What to work on:
An exact copy of every entry is needed, with no images.

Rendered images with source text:

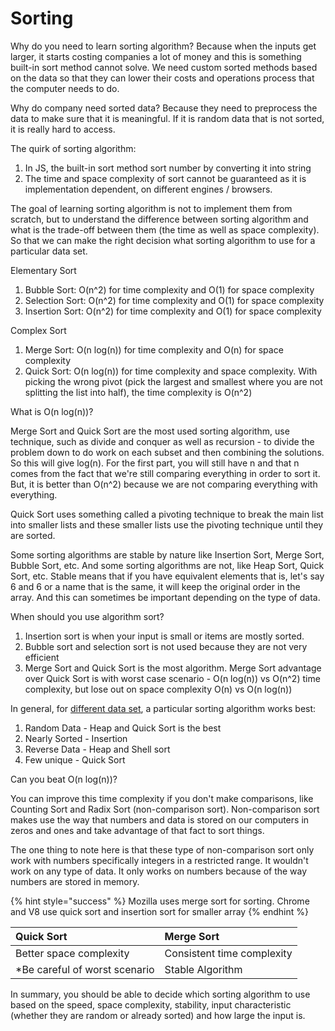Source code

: # Sorting

Why do you need to learn sorting algorithm? Because when the inputs get larger, it starts costing companies a lot of money and this is something built-in sort method cannot solve. We need custom sorted methods based on the data so that they can lower their costs and operations process that the computer needs to do.

Why do company need sorted data? Because they need to preprocess the data to make sure that it is meaningful. If it is random data that is not sorted, it is really hard to access.

The quirk of sorting algorithm:

1. In JS, the built-in sort method sort number by converting it into string
2. The time and space complexity of sort cannot be guaranteed as it is implementation dependent, on different engines / browsers.

The goal of learning sorting algorithm is not to implement them from scratch, but to understand the difference between sorting algorithm and what is the trade-off between them \(the time as well as space complexity\). So that we can make the right decision what sorting algorithm to use for a particular data set.

Elementary Sort

1. Bubble Sort: O\(n^2\) for time complexity and O\(1\) for space complexity
2. Selection Sort: O\(n^2\) for time complexity and O\(1\) for space complexity
3. Insertion Sort: O\(n^2\) for time complexity and O\(1\) for space complexity

Complex Sort 

1. Merge Sort: O\(n log\(n\)\) for time complexity and O\(n\) for space complexity
2. Quick Sort: O\(n log\(n\)\) for time complexity and space complexity. With picking the wrong pivot \(pick the largest and smallest where you are not splitting the list into half\), the time complexity is O\(n^2\)

What is O\(n log\(n\)\)?

Merge Sort and Quick Sort are the most used sorting algorithm, use technique, such as divide and conquer as well as recursion - to divide the problem down to do work on each subset and then combining the solutions. So this will give log\(n\). For the first part, you will still have n and that n comes from the fact that we're still comparing everything in order to sort it. But, it is better than O\(n^2\) because we are not comparing everything with everything.

Quick Sort uses something called a pivoting technique to break the main list into smaller lists and these smaller lists use the pivoting technique until they are sorted.

Some sorting algorithms are stable by nature like Insertion Sort, Merge Sort, Bubble Sort, etc. And some sorting algorithms are not, like Heap Sort, Quick Sort, etc. Stable means that if you have equivalent elements that is, let's say 6 and 6 or a name that is the same, it will keep the original order in the array. And this can sometimes be important depending on the type of data.

When should you use algorithm sort?

1. Insertion sort is when your input is small or items are mostly sorted.
2. Bubble sort and selection sort is not used because they are not very efficient
3. Merge Sort and Quick Sort is the most algorithm. Merge Sort advantage over Quick Sort is with worst case scenario - O\(n log\(n\)\) vs O\(n^2\) time complexity, but lose out on space complexity O\(n\) vs O\(n log\(n\)\)

In general, for [different data set](%20https://www.toptal.com/developers/sorting-algorithms), a particular sorting algorithm works best:

1. Random Data - Heap and Quick Sort is the best
2. Nearly Sorted - Insertion
3. Reverse Data - Heap and Shell sort
4. Few unique - Quick Sort

Can you beat O\(n log\(n\)\)?

You can improve this time complexity if you don't make comparisons, like Counting Sort and Radix Sort \(non-comparison sort\). Non-comparison sort makes use the way that numbers and data is stored on our computers in zeros and ones and take advantage of that fact to sort things.

The one thing to note here is that these type of non-comparison sort only work with numbers specifically integers in a restricted range. It wouldn't work on any type of data. It only works on numbers because of the way numbers are stored in memory.

{% hint style="success" %}
Mozilla uses merge sort for sorting. Chrome and V8 use quick sort and insertion sort for smaller array
{% endhint %}

| Quick Sort | Merge Sort |
| :--- | :--- |
| Better space complexity | Consistent time complexity |
| \*Be careful of worst scenario | Stable Algorithm |

In summary, you should be able to decide which sorting algorithm to use based on the speed, space complexity, stability, input characteristic \(whether they are random or already sorted\) and how large the input is.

Written solution:
Source code

: # Sorting

Why do you need to learn sorting algorithm? Because when the inputs get larger, it starts costing companies a lot of money and this is something built-in sort method cannot solve. We need custom sorted methods based on the data so that they can lower their costs and operations process that the computer needs to do.

Why do company need sorted data? Because they need to preprocess the data to make sure that it is meaningful. If it is random data that is not sorted, it is really hard to access.

The quirk of sorting algorithm:

1. In JS, the built-in sort method sort number by converting it into string
2. The time and space complexity of sort cannot be guaranteed as it is implementation dependent, on different engines / browsers.

The goal of learning sorting algorithm is not to implement them from scratch, but to understand the difference between sorting algorithm and what is the trade-off between them \(the time as well as space complexity\). So that we can make the right decision what sorting algorithm to use for a particular data set.

Elementary Sort

1. Bubble Sort: O\(n^2\) for time complexity and O\(1\) for space complexity
2. Selection Sort: O\(n^2\) for time complexity and O\(1\) for space complexity
3. Insertion Sort: O\(n^2\) for time complexity and O\(1\) for space complexity

Complex Sort 

1. Merge Sort: O\(n log\(n\)\) for time complexity and O\(n\) for space complexity
2. Quick Sort: O\(n log\(n\)\) for time complexity and space complexity. With picking the wrong pivot \(pick the largest and smallest where you are not splitting the list into half\), the time complexity is O\(n^2\)

What is O\(n log\(n\)\)?

Merge Sort and Quick Sort are the most used sorting algorithm, use technique, such as divide and conquer as well as recursion - to divide the problem down to do work on each subset and then combining the solutions. So this will give log\(n\). For the first part, you will still have n and that n comes from the fact that we're still comparing everything in order to sort it. But, it is better than O\(n^2\) because we are not comparing everything with everything.

Quick Sort uses something called a pivoting technique to break the main list into smaller lists and these smaller lists use the pivoting technique until they are sorted.

Some sorting algorithms are stable by nature like Insertion Sort, Merge Sort, Bubble Sort, etc. And some sorting algorithms are not, like Heap Sort, Quick Sort, etc. Stable means that if you have equivalent elements that is, let's say 6 and 6 or a name that is the same, it will keep the original order in the array. And this can sometimes be important depending on the type of data.

When should you use algorithm sort?

1. Insertion sort is when your input is small or items are mostly sorted.
2. Bubble sort and selection sort is not used because they are not very efficient
3. Merge Sort and Quick Sort is the most algorithm. Merge Sort advantage over Quick Sort is with worst case scenario - O\(n log\(n\)\) vs O\(n^2\) time complexity, but lose out on space complexity O\(n\) vs O\(n log\(n\)\)

In general, for [different data set](%20https://www.toptal.com/developers/sorting-algorithms), a particular sorting algorithm works best:

1. Random Data - Heap and Quick Sort is the best
2. Nearly Sorted - Insertion
3. Reverse Data - Heap and Shell sort
4. Few unique - Quick Sort

Can you beat O\(n log\(n\)\)?

You can improve this time complexity if you don't make comparisons, like Counting Sort and Radix Sort \(non-comparison sort\). Non-comparison sort makes use the way that numbers and data is stored on our computers in zeros and ones and take advantage of that fact to sort things.

The one thing to note here is that these type of non-comparison sort only work with numbers specifically integers in a restricted range. It wouldn't work on any type of data. It only works on numbers because of the way numbers are stored in memory.

{% hint style="success" %}
Mozilla uses merge sort for sorting. Chrome and V8 use quick sort and insertion sort for smaller array
{% endhint %}

| Quick Sort | Merge Sort |
| :--- | :--- |
| Better space complexity | Consistent time complexity |
| \*Be careful of worst scenario | Stable Algorithm |

In summary, you should be able to decide which sorting algorithm to use based on the speed, space complexity, stability, input characteristic \(whether they are random or already sorted\) and how large the input is.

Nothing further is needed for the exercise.